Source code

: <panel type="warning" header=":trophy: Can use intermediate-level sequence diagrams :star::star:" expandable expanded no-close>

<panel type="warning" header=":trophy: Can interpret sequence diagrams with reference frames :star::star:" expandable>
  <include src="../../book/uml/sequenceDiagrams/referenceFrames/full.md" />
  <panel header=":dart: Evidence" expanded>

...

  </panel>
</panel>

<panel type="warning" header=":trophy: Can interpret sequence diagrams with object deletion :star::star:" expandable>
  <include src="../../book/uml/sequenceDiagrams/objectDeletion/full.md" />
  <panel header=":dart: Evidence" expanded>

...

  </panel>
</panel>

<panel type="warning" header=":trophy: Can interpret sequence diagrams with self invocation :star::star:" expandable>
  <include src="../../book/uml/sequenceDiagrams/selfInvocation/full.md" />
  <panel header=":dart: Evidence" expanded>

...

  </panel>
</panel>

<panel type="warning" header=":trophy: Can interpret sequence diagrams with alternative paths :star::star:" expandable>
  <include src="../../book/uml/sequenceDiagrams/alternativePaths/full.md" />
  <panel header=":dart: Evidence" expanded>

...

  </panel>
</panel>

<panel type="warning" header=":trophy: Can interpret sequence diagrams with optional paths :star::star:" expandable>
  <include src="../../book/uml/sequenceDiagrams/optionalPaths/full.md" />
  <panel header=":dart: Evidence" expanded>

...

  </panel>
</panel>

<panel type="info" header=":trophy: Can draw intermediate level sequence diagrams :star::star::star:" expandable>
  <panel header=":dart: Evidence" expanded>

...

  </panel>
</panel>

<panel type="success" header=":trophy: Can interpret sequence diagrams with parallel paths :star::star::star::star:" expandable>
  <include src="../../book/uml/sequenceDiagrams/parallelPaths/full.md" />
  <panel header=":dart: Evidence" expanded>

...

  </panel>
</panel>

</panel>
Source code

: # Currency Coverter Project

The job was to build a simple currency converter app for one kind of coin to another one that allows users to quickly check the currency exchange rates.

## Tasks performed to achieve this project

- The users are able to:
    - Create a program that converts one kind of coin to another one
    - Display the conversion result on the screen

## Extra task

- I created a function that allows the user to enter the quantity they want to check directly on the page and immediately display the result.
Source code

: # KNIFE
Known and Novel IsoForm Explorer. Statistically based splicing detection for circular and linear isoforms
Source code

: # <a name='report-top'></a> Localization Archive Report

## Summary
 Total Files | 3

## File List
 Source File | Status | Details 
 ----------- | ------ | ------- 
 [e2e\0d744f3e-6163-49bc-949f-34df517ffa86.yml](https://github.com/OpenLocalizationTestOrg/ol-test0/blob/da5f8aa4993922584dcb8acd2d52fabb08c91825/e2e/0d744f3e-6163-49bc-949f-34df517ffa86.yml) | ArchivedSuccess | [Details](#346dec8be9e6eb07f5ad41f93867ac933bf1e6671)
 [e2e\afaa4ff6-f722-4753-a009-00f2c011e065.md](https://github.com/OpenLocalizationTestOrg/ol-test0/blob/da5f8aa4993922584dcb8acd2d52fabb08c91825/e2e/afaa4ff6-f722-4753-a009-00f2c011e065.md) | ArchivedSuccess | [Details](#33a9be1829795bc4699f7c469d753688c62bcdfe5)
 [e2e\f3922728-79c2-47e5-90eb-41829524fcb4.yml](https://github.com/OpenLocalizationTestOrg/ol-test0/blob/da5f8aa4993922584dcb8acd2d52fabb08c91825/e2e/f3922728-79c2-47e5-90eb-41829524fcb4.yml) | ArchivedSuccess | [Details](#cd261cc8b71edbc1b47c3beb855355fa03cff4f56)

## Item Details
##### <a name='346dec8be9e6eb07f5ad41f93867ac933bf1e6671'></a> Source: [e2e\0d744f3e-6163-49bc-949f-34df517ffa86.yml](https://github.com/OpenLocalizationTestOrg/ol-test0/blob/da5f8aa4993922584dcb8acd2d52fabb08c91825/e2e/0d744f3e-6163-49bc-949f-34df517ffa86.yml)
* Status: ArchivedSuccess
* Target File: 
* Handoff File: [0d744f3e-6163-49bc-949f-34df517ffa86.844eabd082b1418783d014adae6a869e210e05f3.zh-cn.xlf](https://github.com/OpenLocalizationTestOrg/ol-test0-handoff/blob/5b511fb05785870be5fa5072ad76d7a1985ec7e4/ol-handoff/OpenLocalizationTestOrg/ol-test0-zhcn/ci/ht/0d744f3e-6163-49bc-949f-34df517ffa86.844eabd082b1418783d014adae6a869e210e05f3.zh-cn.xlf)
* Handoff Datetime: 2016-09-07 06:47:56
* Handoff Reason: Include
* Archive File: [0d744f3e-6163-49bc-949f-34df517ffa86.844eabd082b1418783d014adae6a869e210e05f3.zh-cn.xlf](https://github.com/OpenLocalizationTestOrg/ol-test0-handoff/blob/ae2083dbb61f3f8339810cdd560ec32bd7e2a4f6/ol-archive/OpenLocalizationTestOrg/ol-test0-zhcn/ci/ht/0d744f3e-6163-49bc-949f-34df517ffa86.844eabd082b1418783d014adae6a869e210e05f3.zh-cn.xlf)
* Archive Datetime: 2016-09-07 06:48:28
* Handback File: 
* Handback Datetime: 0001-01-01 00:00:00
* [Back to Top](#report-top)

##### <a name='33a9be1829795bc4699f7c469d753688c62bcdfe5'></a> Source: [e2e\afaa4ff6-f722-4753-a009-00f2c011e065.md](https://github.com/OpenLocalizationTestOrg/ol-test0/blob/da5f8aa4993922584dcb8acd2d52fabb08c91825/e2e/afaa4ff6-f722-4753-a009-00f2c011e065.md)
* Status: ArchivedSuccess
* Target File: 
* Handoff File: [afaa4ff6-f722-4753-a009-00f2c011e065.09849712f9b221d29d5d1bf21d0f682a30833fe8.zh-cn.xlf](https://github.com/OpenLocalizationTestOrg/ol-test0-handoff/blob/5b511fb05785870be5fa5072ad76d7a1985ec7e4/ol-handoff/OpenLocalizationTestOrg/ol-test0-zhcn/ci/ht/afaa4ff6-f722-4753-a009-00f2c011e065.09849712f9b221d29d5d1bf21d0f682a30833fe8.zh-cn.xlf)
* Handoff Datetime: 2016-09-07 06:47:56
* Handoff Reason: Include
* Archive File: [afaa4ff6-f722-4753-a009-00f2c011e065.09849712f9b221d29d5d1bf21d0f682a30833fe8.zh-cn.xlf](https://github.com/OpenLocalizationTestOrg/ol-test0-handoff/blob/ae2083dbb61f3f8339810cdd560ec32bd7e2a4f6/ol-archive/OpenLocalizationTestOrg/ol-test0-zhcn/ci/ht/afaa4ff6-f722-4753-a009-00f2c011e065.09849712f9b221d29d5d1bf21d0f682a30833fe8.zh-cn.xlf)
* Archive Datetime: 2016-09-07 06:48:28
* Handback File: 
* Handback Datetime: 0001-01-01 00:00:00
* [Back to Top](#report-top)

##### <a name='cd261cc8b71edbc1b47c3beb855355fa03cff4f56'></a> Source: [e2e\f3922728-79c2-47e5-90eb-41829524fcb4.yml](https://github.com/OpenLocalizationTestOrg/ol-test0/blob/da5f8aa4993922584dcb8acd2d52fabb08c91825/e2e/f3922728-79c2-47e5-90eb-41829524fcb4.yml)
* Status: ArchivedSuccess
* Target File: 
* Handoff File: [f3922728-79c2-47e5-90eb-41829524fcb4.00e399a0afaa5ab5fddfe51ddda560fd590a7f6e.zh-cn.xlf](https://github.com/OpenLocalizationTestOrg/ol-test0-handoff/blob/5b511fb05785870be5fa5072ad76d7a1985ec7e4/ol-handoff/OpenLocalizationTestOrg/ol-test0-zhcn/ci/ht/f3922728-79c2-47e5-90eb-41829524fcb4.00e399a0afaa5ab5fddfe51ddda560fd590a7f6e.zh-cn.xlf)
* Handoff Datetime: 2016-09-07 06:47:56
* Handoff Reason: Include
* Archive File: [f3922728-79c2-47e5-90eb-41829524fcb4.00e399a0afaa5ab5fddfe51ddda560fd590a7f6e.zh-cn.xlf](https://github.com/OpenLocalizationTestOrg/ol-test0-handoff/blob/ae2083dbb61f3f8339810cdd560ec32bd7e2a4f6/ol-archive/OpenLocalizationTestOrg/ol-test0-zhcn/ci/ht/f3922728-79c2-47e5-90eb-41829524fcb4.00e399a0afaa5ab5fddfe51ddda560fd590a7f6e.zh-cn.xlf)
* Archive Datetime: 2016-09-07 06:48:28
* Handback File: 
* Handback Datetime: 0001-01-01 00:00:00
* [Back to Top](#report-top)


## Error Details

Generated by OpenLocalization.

-------------------------

■ **WHAT YOU SHOULD DO**: Every line above that includes "another" counts toward one total; give that total by itself.

■ **TASK ANSWER**: 2